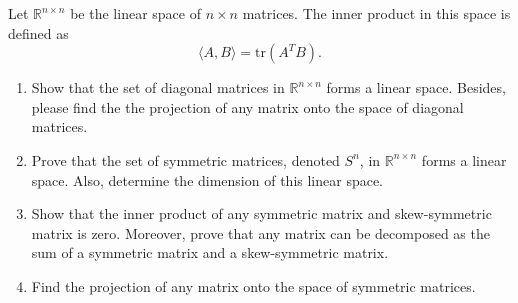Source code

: \documentclass[11pt,letter,notitlepage]{article}
\begin{document}
\newpage
    \begin{exercise}
        Let $\mathbb{R}^{n \times n}$ be the linear space of \(n \times n\) matrices. The inner product in this space is defined as \[ \langle A, B \rangle = \text{tr}(A^T B). \]
                \begin{enumerate}
                    \item Show that the set of diagonal matrices in $\mathbb{R}^{n \times n}$ forms a linear space. Besides, please find the the projection of any matrix onto the space of diagonal matrices.
                
                    \item Prove that the set of symmetric matrices, denoted $S^n$, in $\mathbb{R}^{n \times n}$ forms a linear space. Also, determine the dimension of this linear space.
    
                    \item Show that the inner product of any symmetric matrix and skew-symmetric matrix is zero. Moreover, prove that any matrix can be decomposed as the sum of a symmetric matrix and a skew-symmetric matrix.
    
                    \item Find the projection of any matrix onto the space of symmetric matrices.
                \end{enumerate}
    \end{exercise}
	
\newpage
\end{document}
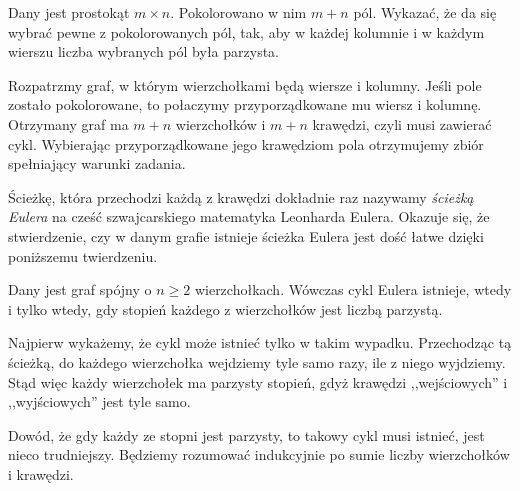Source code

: \vspace{10px}



\noindent
Dany jest prostokąt $m \times n$. Pokolorowano w nim $m + n$ pól. Wykazać, że da się wybrać pewne z pokolorowanych pól, tak, aby w każdej kolumnie i w każdym wierszu liczba wybranych pól była parzysta.

\vspace{5px}


\noindent
Rozpatrzmy graf, w którym wierzchołkami będą wiersze i kolumny. Jeśli pole zostało pokolorowane, to połaczymy przyporządkowane mu wiersz i kolumnę. Otrzymany graf ma $m + n$ wierzchołków i $m + n$ krawędzi, czyli musi zawierać cykl. Wybierając przyporządkowane jego krawędziom pola otrzymujemy zbiór spełniający warunki zadania.

\vspace{10px}

\noindent
Ścieżkę, która przechodzi każdą z krawędzi dokładnie raz nazywamy \textit{ścieżką Eulera} na cześć szwajcarskiego matematyka Leonharda Eulera. Okazuje się, że stwierdzenie, czy w danym grafie istnieje ścieżka Eulera jest dość łatwe dzięki poniższemu twierdzeniu.

\vspace{10px}


\noindent
Dany jest graf spójny o $n \geqslant 2$ wierzchołkach. Wówczas cykl Eulera istnieje, wtedy i tylko wtedy, gdy stopień każdego z wierzchołków jest liczbą parzystą.

\vspace{5px}


\noindent
Najpierw wykażemy, że cykl może istnieć tylko w takim wypadku. Przechodząc tą ścieżką, do każdego wierzchołka wejdziemy tyle samo razy, ile z niego wyjdziemy. Stąd więc każdy wierzchołek ma parzysty stopień, gdyż krawędzi ,,wejściowych'' i ,,wyjściowych'' jest tyle samo.

\vspace{10 px}

\noindent
Dowód, że gdy każdy ze stopni jest parzysty, to takowy cykl musi istnieć, jest nieco trudniejszy. Będziemy rozumować indukcyjnie po sumie liczby wierzchołków i krawędzi.

\vspace{5px}

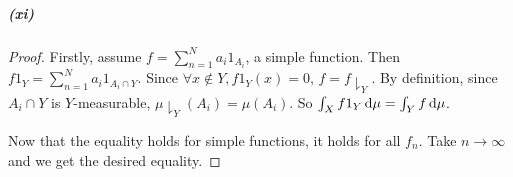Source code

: \documentclass{article}
\begin{document}
\subparagraph{(xi)}
\begin{proof}
Firstly, assume $f=\sum\limits_{n=1}^{N}a_i1_{A_i}$, a simple function. Then $f1_Y=\sum\limits_{n=1}^{N}a_i1_{A_i\cap Y}$. Since $\forall x\not\in Y, f1_Y(x)=0$, $f=f\downharpoonright_{Y}$. By definition, since $A_i\cap Y$ is $Y$-measurable, $\mu\downharpoonright_{Y}(A_i)=\mu(A_i)$. So $\int_{X} f1_{Y}\,\mathrm{d} \mu=\int_{Y}f\,\mathrm{d} \mu$.

Now that the equality holds for simple functions, it holds for all $f_n$. Take $n\to\infty$ and we get the desired equality.
\end{proof}
\end{document}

◆ ◆ ◆ ◆

**About this task:** Images in the records must not be repeated; everything else should be returned exactly.

**Answer to the problem:**
Source code

: \documentclass[11pt,letter,notitlepage]{article}
\begin{document}
\newpage
    \begin{exercise}
        Let $\mathbb{R}^{n \times n}$ be the linear space of \(n \times n\) matrices. The inner product in this space is defined as \[ \langle A, B \rangle = \text{tr}(A^T B). \]
                \begin{enumerate}
                    \item Show that the set of diagonal matrices in $\mathbb{R}^{n \times n}$ forms a linear space. Besides, please find the the projection of any matrix onto the space of diagonal matrices.
                
                    \item Prove that the set of symmetric matrices, denoted $S^n$, in $\mathbb{R}^{n \times n}$ forms a linear space. Also, determine the dimension of this linear space.
    
                    \item Show that the inner product of any symmetric matrix and skew-symmetric matrix is zero. Moreover, prove that any matrix can be decomposed as the sum of a symmetric matrix and a skew-symmetric matrix.
    
                    \item Find the projection of any matrix onto the space of symmetric matrices.
                \end{enumerate}
    \end{exercise}
	
\newpage
\end{document}
Source code

: \vspace{10px}



\noindent
Dany jest prostokąt $m \times n$. Pokolorowano w nim $m + n$ pól. Wykazać, że da się wybrać pewne z pokolorowanych pól, tak, aby w każdej kolumnie i w każdym wierszu liczba wybranych pól była parzysta.

\vspace{5px}


\noindent
Rozpatrzmy graf, w którym wierzchołkami będą wiersze i kolumny. Jeśli pole zostało pokolorowane, to połaczymy przyporządkowane mu wiersz i kolumnę. Otrzymany graf ma $m + n$ wierzchołków i $m + n$ krawędzi, czyli musi zawierać cykl. Wybierając przyporządkowane jego krawędziom pola otrzymujemy zbiór spełniający warunki zadania.

\vspace{10px}

\noindent
Ścieżkę, która przechodzi każdą z krawędzi dokładnie raz nazywamy \textit{ścieżką Eulera} na cześć szwajcarskiego matematyka Leonharda Eulera. Okazuje się, że stwierdzenie, czy w danym grafie istnieje ścieżka Eulera jest dość łatwe dzięki poniższemu twierdzeniu.

\vspace{10px}


\noindent
Dany jest graf spójny o $n \geqslant 2$ wierzchołkach. Wówczas cykl Eulera istnieje, wtedy i tylko wtedy, gdy stopień każdego z wierzchołków jest liczbą parzystą.

\vspace{5px}


\noindent
Najpierw wykażemy, że cykl może istnieć tylko w takim wypadku. Przechodząc tą ścieżką, do każdego wierzchołka wejdziemy tyle samo razy, ile z niego wyjdziemy. Stąd więc każdy wierzchołek ma parzysty stopień, gdyż krawędzi ,,wejściowych'' i ,,wyjściowych'' jest tyle samo.

\vspace{10 px}

\noindent
Dowód, że gdy każdy ze stopni jest parzysty, to takowy cykl musi istnieć, jest nieco trudniejszy. Będziemy rozumować indukcyjnie po sumie liczby wierzchołków i krawędzi.

\vspace{5px}

Source code

: \documentclass{article}
\begin{document}
\subparagraph{(xi)}
\begin{proof}
Firstly, assume $f=\sum\limits_{n=1}^{N}a_i1_{A_i}$, a simple function. Then $f1_Y=\sum\limits_{n=1}^{N}a_i1_{A_i\cap Y}$. Since $\forall x\not\in Y, f1_Y(x)=0$, $f=f\downharpoonright_{Y}$. By definition, since $A_i\cap Y$ is $Y$-measurable, $\mu\downharpoonright_{Y}(A_i)=\mu(A_i)$. So $\int_{X} f1_{Y}\,\mathrm{d} \mu=\int_{Y}f\,\mathrm{d} \mu$.

Now that the equality holds for simple functions, it holds for all $f_n$. Take $n\to\infty$ and we get the desired equality.
\end{proof}
\end{document}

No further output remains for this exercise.